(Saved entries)

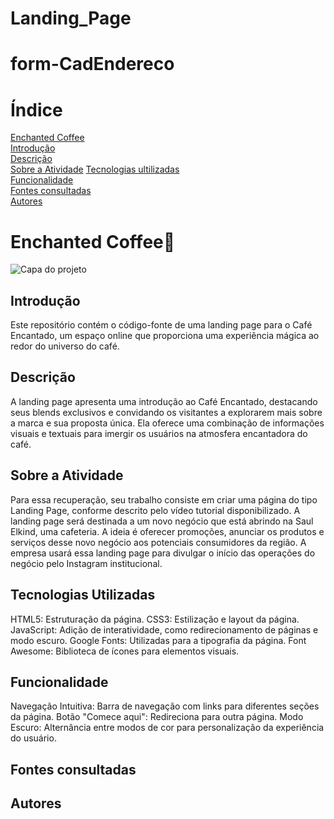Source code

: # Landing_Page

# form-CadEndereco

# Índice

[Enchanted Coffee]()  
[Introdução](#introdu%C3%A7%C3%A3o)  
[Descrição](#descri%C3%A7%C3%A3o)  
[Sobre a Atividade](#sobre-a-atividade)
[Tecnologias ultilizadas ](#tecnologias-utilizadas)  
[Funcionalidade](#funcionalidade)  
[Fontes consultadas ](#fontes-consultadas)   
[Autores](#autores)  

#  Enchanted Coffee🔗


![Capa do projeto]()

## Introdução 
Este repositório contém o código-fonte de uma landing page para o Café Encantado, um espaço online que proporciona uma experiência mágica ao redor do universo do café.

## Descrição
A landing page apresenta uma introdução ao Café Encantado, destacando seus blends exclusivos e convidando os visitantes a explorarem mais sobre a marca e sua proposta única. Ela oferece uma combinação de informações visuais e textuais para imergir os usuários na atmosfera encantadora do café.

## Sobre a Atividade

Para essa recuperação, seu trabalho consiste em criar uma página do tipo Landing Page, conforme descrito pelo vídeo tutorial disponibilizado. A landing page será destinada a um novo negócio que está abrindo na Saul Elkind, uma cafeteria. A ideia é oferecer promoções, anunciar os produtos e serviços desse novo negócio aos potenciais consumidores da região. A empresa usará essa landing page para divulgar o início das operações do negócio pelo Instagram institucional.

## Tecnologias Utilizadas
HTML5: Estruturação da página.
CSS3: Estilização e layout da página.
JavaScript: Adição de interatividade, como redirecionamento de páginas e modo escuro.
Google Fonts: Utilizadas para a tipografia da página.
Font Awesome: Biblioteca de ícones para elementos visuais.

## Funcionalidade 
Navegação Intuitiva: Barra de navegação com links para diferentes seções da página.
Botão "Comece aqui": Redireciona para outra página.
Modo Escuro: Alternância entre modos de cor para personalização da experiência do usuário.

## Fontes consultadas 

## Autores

--

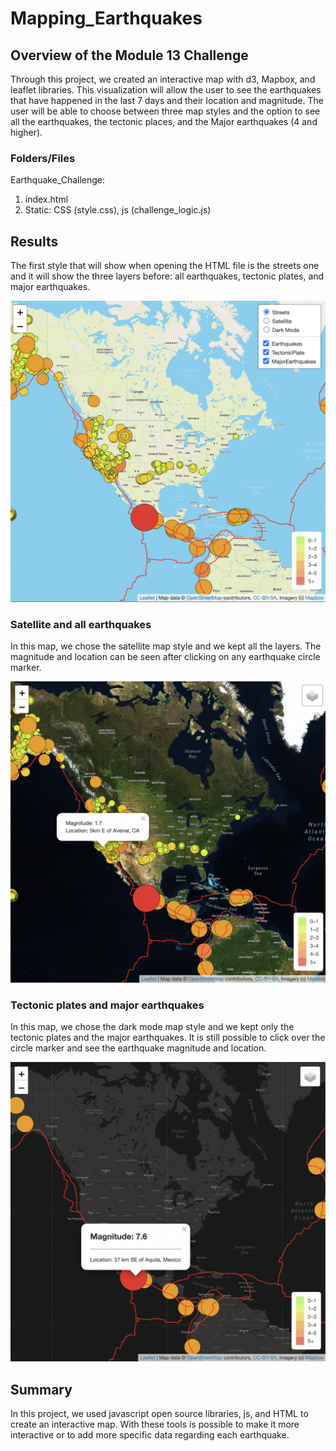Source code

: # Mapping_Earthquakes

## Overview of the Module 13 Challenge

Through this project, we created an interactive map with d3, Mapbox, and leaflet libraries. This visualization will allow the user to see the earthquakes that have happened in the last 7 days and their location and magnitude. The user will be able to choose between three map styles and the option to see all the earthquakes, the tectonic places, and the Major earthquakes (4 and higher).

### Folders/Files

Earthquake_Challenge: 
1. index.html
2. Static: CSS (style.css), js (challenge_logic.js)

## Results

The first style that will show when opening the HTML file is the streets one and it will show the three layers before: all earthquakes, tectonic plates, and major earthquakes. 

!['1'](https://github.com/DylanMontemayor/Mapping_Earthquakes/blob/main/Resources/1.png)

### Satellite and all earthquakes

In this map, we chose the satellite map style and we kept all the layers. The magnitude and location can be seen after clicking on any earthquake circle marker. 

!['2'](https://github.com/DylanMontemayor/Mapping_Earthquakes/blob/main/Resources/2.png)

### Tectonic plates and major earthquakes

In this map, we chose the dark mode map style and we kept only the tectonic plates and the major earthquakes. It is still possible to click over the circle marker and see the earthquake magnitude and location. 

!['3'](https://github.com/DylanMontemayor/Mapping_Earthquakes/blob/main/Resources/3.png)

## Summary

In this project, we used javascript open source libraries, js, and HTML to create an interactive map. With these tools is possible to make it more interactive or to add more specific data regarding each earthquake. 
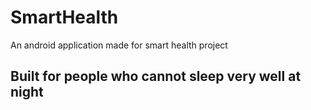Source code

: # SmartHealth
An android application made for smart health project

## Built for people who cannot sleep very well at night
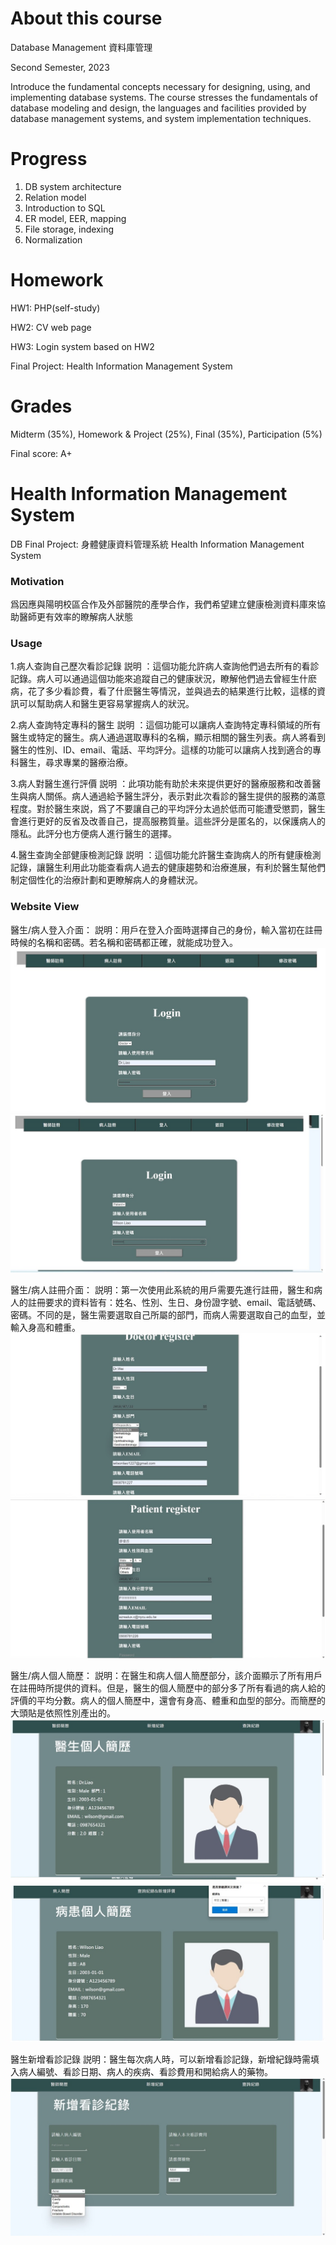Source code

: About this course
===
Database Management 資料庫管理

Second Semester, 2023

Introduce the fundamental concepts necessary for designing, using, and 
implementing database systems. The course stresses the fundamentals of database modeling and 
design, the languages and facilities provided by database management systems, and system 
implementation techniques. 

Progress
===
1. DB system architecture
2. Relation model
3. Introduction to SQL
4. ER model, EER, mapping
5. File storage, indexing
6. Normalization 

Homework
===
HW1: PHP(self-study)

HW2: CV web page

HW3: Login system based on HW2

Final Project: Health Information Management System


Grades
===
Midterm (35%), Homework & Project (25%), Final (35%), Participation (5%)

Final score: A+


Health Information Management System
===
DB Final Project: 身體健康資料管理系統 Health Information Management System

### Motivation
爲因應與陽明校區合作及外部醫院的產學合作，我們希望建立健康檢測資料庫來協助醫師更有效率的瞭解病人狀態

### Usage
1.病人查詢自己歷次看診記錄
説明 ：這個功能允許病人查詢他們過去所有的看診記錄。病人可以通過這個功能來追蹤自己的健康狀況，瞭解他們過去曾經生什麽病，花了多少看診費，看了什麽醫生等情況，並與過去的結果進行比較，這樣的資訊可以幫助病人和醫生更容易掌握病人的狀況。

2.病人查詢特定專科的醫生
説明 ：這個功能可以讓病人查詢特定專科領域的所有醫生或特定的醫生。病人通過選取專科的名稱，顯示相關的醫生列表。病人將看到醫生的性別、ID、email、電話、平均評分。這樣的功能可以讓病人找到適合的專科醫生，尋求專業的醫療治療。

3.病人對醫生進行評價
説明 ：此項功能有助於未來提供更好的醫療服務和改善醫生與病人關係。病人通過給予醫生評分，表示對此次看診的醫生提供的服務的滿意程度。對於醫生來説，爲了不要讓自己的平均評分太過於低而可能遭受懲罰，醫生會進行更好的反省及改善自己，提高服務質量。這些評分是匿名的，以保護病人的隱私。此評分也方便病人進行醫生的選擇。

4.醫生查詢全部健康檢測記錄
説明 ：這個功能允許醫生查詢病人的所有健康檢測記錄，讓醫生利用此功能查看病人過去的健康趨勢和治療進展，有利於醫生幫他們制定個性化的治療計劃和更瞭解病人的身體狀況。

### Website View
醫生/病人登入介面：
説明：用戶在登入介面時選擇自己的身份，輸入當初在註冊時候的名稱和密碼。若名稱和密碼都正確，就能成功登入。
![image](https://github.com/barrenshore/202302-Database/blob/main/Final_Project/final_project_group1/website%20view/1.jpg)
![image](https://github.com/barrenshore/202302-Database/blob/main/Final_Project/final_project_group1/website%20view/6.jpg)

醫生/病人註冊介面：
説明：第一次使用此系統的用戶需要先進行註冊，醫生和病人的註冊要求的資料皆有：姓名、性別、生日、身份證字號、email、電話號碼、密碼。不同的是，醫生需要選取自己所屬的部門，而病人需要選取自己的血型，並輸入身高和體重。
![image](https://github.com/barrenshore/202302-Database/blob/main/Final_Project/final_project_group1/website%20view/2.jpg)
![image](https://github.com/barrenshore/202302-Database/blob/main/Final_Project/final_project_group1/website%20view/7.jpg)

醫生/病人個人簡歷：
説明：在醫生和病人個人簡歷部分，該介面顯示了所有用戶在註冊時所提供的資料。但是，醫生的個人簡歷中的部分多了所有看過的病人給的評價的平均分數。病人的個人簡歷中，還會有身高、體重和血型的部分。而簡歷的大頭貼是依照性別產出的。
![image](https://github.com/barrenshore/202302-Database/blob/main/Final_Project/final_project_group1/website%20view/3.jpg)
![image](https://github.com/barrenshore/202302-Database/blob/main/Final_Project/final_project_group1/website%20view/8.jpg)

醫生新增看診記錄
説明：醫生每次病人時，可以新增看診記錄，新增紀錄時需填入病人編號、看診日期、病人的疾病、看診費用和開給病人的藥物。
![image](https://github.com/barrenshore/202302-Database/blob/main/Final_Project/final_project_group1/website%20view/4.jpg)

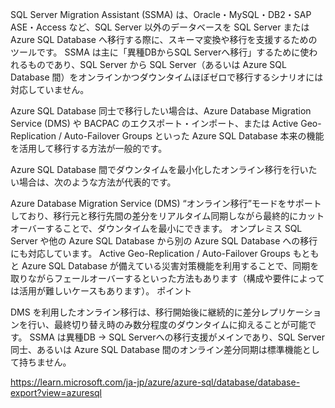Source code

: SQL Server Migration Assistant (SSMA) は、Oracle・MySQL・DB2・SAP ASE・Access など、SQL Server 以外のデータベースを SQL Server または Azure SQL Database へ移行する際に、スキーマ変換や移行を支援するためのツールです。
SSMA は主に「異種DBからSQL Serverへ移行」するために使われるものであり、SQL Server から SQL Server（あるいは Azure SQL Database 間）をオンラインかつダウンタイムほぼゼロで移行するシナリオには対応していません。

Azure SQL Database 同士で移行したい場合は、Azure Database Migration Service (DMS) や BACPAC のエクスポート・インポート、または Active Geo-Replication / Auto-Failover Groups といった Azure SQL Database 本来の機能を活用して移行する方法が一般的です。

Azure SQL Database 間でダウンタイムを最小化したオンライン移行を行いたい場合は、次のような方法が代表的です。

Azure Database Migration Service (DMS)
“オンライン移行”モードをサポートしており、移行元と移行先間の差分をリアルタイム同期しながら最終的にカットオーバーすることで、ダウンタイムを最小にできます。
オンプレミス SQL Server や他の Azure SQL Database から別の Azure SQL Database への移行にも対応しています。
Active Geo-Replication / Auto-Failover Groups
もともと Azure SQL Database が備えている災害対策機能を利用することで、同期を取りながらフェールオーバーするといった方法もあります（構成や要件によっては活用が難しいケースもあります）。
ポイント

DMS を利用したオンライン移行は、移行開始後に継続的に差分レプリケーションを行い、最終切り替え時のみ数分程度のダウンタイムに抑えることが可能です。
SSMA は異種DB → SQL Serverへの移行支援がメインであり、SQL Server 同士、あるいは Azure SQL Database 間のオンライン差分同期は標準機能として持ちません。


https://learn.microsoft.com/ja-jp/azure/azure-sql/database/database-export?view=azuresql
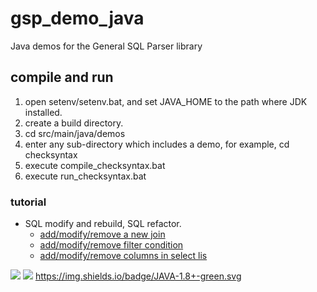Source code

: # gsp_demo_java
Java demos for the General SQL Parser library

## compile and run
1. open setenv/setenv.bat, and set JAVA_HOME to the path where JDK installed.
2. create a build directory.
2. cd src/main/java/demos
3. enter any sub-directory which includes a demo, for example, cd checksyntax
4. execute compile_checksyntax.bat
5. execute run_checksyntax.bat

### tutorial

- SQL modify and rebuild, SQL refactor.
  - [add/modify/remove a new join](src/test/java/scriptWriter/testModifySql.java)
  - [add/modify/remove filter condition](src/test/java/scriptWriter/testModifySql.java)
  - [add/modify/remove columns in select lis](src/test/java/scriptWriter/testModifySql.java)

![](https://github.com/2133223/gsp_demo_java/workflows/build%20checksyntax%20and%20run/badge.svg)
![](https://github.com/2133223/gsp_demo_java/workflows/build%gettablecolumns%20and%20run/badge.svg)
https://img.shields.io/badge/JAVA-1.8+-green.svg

==

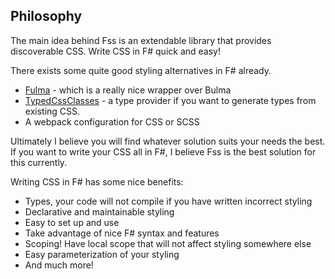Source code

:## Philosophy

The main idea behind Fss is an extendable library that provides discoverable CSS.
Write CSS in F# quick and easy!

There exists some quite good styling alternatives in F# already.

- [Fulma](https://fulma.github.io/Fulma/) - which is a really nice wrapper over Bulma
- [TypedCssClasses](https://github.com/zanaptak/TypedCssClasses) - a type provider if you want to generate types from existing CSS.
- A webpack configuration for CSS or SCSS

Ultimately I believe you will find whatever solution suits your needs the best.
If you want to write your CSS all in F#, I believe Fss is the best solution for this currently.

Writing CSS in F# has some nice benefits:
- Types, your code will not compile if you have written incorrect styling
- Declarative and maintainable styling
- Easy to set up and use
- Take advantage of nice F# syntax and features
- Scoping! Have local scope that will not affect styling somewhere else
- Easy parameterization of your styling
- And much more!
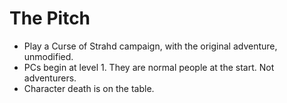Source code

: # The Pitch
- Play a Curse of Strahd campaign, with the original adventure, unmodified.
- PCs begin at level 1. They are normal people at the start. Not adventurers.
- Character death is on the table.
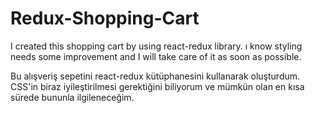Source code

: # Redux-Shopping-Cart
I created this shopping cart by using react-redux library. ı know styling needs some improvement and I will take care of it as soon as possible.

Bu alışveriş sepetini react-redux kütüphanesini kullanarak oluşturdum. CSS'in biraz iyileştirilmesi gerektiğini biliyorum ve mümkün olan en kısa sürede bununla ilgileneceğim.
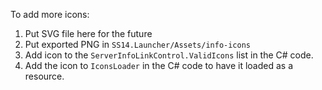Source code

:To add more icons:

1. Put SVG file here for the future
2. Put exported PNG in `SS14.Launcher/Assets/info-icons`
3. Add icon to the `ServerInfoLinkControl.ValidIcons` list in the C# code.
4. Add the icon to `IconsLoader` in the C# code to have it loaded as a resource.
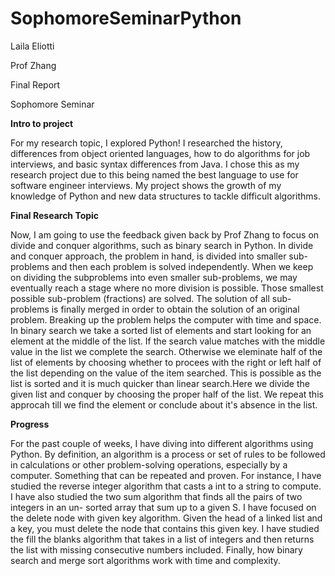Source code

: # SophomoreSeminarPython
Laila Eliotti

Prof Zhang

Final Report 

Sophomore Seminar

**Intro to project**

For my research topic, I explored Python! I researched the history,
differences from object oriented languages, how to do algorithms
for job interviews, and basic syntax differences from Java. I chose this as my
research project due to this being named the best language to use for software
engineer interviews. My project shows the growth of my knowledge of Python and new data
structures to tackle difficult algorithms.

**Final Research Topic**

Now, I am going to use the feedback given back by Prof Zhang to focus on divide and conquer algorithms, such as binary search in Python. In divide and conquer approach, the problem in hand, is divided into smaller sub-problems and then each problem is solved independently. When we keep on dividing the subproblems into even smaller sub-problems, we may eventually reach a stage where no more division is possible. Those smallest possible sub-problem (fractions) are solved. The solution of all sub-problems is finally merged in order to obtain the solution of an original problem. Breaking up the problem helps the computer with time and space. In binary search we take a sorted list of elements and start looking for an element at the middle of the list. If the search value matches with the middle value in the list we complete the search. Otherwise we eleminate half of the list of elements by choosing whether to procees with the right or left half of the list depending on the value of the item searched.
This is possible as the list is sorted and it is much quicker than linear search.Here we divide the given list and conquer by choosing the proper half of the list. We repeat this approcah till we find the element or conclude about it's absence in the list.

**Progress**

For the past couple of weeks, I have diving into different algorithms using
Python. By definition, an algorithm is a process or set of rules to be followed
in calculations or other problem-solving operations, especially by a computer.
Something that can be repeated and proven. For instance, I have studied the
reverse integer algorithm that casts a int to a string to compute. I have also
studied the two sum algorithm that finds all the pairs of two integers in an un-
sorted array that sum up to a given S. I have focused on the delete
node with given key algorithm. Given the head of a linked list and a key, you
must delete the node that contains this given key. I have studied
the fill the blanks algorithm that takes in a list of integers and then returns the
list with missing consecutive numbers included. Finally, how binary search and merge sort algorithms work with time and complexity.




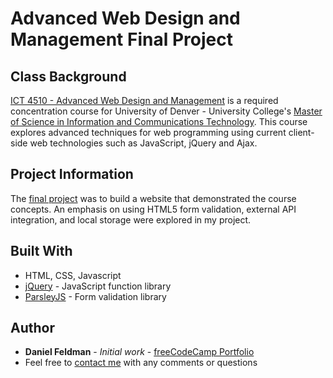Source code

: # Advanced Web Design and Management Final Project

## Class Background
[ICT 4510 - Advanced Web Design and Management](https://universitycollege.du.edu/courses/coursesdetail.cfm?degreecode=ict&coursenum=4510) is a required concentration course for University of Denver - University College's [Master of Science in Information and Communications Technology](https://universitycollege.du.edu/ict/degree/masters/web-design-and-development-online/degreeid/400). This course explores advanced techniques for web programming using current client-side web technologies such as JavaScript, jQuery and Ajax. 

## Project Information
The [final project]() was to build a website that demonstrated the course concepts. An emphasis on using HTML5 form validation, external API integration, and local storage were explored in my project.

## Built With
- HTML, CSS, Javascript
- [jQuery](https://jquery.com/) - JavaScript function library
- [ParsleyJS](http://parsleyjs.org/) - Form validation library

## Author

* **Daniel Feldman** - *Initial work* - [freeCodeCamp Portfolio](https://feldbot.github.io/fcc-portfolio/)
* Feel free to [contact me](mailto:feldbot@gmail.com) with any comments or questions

Exercise brief.
Could you repeat exactly the lines above from the line with "1. index.html" up to and including the line with "### Satellite and all earthquakes", and only those?

Response box.
1. index.html
2. Static: CSS (style.css), js (challenge_logic.js)

## Results

The first style that will show when opening the HTML file is the streets one and it will show the three layers before: all earthquakes, tectonic plates, and major earthquakes. 

!['1'](https://github.com/DylanMontemayor/Mapping_Earthquakes/blob/main/Resources/1.png)

### Satellite and all earthquakes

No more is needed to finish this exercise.